▶ **Description of the task**:
Could you print exactly the lines of the listing below, starting at the line that has "This constructor will assign" and ending at the line that has "### NewTamSecurityAdvisoryDetailsAllOfWithDefaults", and only those lines?

▶ **Extracted information**:
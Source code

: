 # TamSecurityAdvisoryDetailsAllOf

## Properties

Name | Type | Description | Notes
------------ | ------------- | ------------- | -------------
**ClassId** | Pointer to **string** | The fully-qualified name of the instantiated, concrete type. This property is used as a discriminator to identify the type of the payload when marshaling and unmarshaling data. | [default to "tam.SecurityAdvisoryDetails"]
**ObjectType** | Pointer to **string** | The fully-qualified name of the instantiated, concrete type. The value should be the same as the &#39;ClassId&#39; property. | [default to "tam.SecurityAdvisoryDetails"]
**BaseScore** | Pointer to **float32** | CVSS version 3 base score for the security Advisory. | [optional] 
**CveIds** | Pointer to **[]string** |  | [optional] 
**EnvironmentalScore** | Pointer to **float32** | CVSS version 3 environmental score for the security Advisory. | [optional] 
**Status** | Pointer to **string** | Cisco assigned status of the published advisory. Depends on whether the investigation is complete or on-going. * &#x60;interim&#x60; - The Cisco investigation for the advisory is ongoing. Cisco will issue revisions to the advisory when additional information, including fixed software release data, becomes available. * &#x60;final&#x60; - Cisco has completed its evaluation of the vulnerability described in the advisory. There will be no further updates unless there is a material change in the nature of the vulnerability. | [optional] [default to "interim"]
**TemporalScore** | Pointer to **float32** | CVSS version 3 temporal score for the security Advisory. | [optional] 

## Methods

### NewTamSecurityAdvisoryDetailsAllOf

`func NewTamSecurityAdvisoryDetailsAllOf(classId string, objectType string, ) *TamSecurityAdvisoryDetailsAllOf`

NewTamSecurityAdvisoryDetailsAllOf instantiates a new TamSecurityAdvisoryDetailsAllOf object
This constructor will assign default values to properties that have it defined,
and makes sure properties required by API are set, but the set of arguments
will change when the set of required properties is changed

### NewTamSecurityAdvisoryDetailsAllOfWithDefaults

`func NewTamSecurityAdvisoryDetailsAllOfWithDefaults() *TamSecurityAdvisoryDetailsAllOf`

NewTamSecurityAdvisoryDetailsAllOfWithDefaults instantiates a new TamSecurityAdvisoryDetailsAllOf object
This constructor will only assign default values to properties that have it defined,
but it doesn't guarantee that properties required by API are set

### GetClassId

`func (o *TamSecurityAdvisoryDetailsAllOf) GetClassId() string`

▶ **Exercise answer**:
This constructor will assign default values to properties that have it defined,
and makes sure properties required by API are set, but the set of arguments
will change when the set of required properties is changed

### NewTamSecurityAdvisoryDetailsAllOfWithDefaults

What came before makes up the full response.